Give the listing again word for word. Leave every image out.

## Extracted entries
===
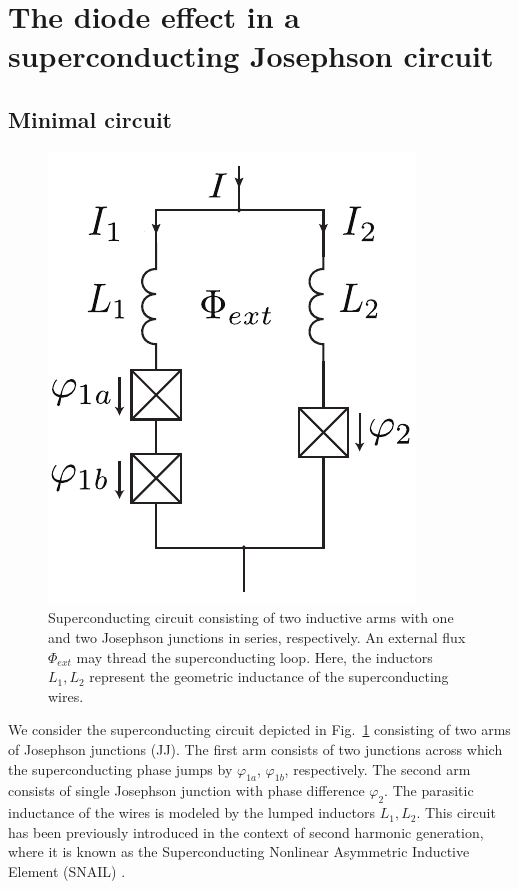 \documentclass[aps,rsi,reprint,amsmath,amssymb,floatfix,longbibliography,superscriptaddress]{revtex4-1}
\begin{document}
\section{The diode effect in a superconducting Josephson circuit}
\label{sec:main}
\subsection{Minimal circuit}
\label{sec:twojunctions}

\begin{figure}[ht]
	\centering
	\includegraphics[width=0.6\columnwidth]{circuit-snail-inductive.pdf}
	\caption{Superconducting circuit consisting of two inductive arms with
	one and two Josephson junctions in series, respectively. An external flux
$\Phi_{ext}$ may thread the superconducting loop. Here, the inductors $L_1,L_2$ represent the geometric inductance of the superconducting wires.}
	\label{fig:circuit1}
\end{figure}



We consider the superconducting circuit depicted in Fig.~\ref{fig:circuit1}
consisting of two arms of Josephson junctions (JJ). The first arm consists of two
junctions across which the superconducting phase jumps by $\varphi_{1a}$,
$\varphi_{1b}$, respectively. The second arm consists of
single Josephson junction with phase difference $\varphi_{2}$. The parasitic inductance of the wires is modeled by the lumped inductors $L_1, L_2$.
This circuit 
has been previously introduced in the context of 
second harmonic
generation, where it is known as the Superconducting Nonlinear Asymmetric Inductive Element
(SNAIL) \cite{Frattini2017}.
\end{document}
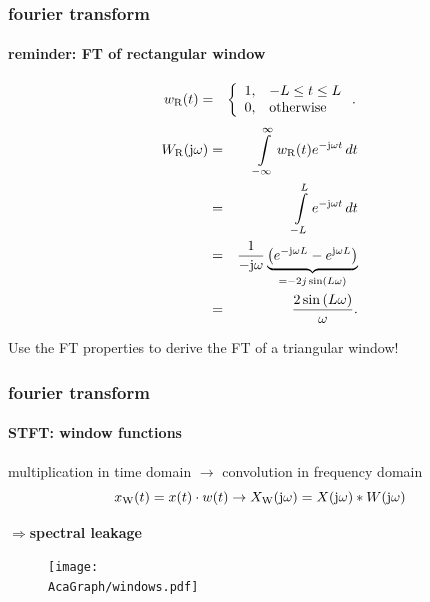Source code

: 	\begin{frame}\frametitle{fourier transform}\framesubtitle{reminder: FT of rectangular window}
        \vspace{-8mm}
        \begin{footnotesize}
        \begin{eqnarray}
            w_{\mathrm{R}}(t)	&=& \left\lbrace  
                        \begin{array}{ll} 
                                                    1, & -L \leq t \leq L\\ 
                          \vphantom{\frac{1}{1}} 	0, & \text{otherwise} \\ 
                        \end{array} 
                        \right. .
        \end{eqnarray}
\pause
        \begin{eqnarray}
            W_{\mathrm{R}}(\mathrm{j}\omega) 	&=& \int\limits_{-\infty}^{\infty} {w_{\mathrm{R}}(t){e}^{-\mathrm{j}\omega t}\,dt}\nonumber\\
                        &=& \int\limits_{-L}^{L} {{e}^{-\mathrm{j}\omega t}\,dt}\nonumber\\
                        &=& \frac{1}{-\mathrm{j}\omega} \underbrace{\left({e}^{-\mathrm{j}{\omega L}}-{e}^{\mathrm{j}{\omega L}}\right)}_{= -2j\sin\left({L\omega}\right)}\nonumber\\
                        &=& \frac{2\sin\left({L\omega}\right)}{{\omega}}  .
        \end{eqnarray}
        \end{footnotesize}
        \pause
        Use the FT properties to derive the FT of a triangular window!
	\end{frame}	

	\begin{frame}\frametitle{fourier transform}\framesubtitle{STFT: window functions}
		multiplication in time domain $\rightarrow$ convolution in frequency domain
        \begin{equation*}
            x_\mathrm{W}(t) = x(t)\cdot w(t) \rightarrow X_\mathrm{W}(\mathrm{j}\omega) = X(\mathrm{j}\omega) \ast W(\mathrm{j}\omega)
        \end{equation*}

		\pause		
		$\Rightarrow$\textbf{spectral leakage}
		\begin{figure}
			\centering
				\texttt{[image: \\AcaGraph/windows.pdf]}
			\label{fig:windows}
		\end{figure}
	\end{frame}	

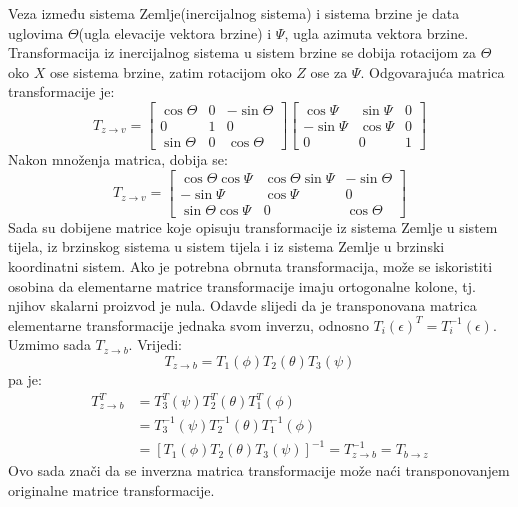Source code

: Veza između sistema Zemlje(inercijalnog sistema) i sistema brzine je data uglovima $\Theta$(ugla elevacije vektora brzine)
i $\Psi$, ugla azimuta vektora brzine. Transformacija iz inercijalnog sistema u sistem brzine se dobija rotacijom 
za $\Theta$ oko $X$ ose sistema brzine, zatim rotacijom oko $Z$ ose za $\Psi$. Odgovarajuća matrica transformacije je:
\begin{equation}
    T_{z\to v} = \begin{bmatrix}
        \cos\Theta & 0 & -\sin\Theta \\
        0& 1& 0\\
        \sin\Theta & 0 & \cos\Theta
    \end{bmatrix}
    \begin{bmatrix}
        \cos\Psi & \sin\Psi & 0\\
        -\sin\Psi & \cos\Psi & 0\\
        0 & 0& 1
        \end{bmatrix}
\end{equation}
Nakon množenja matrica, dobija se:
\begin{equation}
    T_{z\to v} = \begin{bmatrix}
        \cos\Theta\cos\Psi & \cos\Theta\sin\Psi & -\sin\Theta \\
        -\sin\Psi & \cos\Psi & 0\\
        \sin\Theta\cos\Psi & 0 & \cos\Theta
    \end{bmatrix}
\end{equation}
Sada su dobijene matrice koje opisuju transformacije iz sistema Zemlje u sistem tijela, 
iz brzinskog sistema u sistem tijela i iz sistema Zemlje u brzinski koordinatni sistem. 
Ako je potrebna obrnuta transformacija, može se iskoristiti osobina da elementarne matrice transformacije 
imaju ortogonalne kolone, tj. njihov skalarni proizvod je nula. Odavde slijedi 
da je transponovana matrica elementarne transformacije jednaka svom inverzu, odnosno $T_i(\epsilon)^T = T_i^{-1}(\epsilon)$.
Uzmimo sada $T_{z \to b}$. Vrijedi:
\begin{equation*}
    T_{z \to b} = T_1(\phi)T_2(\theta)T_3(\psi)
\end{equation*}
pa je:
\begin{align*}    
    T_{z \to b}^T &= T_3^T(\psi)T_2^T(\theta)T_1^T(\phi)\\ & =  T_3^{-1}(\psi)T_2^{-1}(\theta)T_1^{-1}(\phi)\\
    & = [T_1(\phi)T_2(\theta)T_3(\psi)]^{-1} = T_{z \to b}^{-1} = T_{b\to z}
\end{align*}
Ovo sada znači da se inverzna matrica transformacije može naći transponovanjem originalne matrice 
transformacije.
===
## Reply
 \documentclass[aps,rsi,reprint,amsmath,amssymb,floatfix,longbibliography,superscriptaddress]{revtex4-1}
\begin{document}
\section{The diode effect in a superconducting Josephson circuit}
\label{sec:main}
\subsection{Minimal circuit}
\label{sec:twojunctions}

\begin{figure}[ht]
	\centering
	\includegraphics[width=0.6\columnwidth]{circuit-snail-inductive.pdf}
	\caption{Superconducting circuit consisting of two inductive arms with
	one and two Josephson junctions in series, respectively. An external flux
$\Phi_{ext}$ may thread the superconducting loop. Here, the inductors $L_1,L_2$ represent the geometric inductance of the superconducting wires.}
	\label{fig:circuit1}
\end{figure}



We consider the superconducting circuit depicted in Fig.~\ref{fig:circuit1}
consisting of two arms of Josephson junctions (JJ). The first arm consists of two
junctions across which the superconducting phase jumps by $\varphi_{1a}$,
$\varphi_{1b}$, respectively. The second arm consists of
single Josephson junction with phase difference $\varphi_{2}$. The parasitic inductance of the wires is modeled by the lumped inductors $L_1, L_2$.
This circuit 
has been previously introduced in the context of 
second harmonic
generation, where it is known as the Superconducting Nonlinear Asymmetric Inductive Element
(SNAIL) \cite{Frattini2017}.
\end{document}
Source code

: 	\begin{frame}\frametitle{fourier transform}\framesubtitle{reminder: FT of rectangular window}
        \vspace{-8mm}
        \begin{footnotesize}
        \begin{eqnarray}
            w_{\mathrm{R}}(t)	&=& \left\lbrace  
                        \begin{array}{ll} 
                                                    1, & -L \leq t \leq L\\ 
                          \vphantom{\frac{1}{1}} 	0, & \text{otherwise} \\ 
                        \end{array} 
                        \right. .
        \end{eqnarray}
\pause
        \begin{eqnarray}
            W_{\mathrm{R}}(\mathrm{j}\omega) 	&=& \int\limits_{-\infty}^{\infty} {w_{\mathrm{R}}(t){e}^{-\mathrm{j}\omega t}\,dt}\nonumber\\
                        &=& \int\limits_{-L}^{L} {{e}^{-\mathrm{j}\omega t}\,dt}\nonumber\\
                        &=& \frac{1}{-\mathrm{j}\omega} \underbrace{\left({e}^{-\mathrm{j}{\omega L}}-{e}^{\mathrm{j}{\omega L}}\right)}_{= -2j\sin\left({L\omega}\right)}\nonumber\\
                        &=& \frac{2\sin\left({L\omega}\right)}{{\omega}}  .
        \end{eqnarray}
        \end{footnotesize}
        \pause
        Use the FT properties to derive the FT of a triangular window!
	\end{frame}	

	\begin{frame}\frametitle{fourier transform}\framesubtitle{STFT: window functions}
		multiplication in time domain $\rightarrow$ convolution in frequency domain
        \begin{equation*}
            x_\mathrm{W}(t) = x(t)\cdot w(t) \rightarrow X_\mathrm{W}(\mathrm{j}\omega) = X(\mathrm{j}\omega) \ast W(\mathrm{j}\omega)
        \end{equation*}

		\pause		
		$\Rightarrow$\textbf{spectral leakage}
		\begin{figure}
			\centering
				\texttt{[image: \\AcaGraph/windows.pdf]}
			\label{fig:windows}
		\end{figure}
	\end{frame}	

Source code

: Veza između sistema Zemlje(inercijalnog sistema) i sistema brzine je data uglovima $\Theta$(ugla elevacije vektora brzine)
i $\Psi$, ugla azimuta vektora brzine. Transformacija iz inercijalnog sistema u sistem brzine se dobija rotacijom 
za $\Theta$ oko $X$ ose sistema brzine, zatim rotacijom oko $Z$ ose za $\Psi$. Odgovarajuća matrica transformacije je:
\begin{equation}
    T_{z\to v} = \begin{bmatrix}
        \cos\Theta & 0 & -\sin\Theta \\
        0& 1& 0\\
        \sin\Theta & 0 & \cos\Theta
    \end{bmatrix}
    \begin{bmatrix}
        \cos\Psi & \sin\Psi & 0\\
        -\sin\Psi & \cos\Psi & 0\\
        0 & 0& 1
        \end{bmatrix}
\end{equation}
Nakon množenja matrica, dobija se:
\begin{equation}
    T_{z\to v} = \begin{bmatrix}
        \cos\Theta\cos\Psi & \cos\Theta\sin\Psi & -\sin\Theta \\
        -\sin\Psi & \cos\Psi & 0\\
        \sin\Theta\cos\Psi & 0 & \cos\Theta
    \end{bmatrix}
\end{equation}
Sada su dobijene matrice koje opisuju transformacije iz sistema Zemlje u sistem tijela, 
iz brzinskog sistema u sistem tijela i iz sistema Zemlje u brzinski koordinatni sistem. 
Ako je potrebna obrnuta transformacija, može se iskoristiti osobina da elementarne matrice transformacije 
imaju ortogonalne kolone, tj. njihov skalarni proizvod je nula. Odavde slijedi 
da je transponovana matrica elementarne transformacije jednaka svom inverzu, odnosno $T_i(\epsilon)^T = T_i^{-1}(\epsilon)$.
Uzmimo sada $T_{z \to b}$. Vrijedi:
\begin{equation*}
    T_{z \to b} = T_1(\phi)T_2(\theta)T_3(\psi)
\end{equation*}
pa je:
\begin{align*}    
    T_{z \to b}^T &= T_3^T(\psi)T_2^T(\theta)T_1^T(\phi)\\ & =  T_3^{-1}(\psi)T_2^{-1}(\theta)T_1^{-1}(\phi)\\
    & = [T_1(\phi)T_2(\theta)T_3(\psi)]^{-1} = T_{z \to b}^{-1} = T_{b\to z}
\end{align*}
Ovo sada znači da se inverzna matrica transformacije može naći transponovanjem originalne matrice 
transformacije.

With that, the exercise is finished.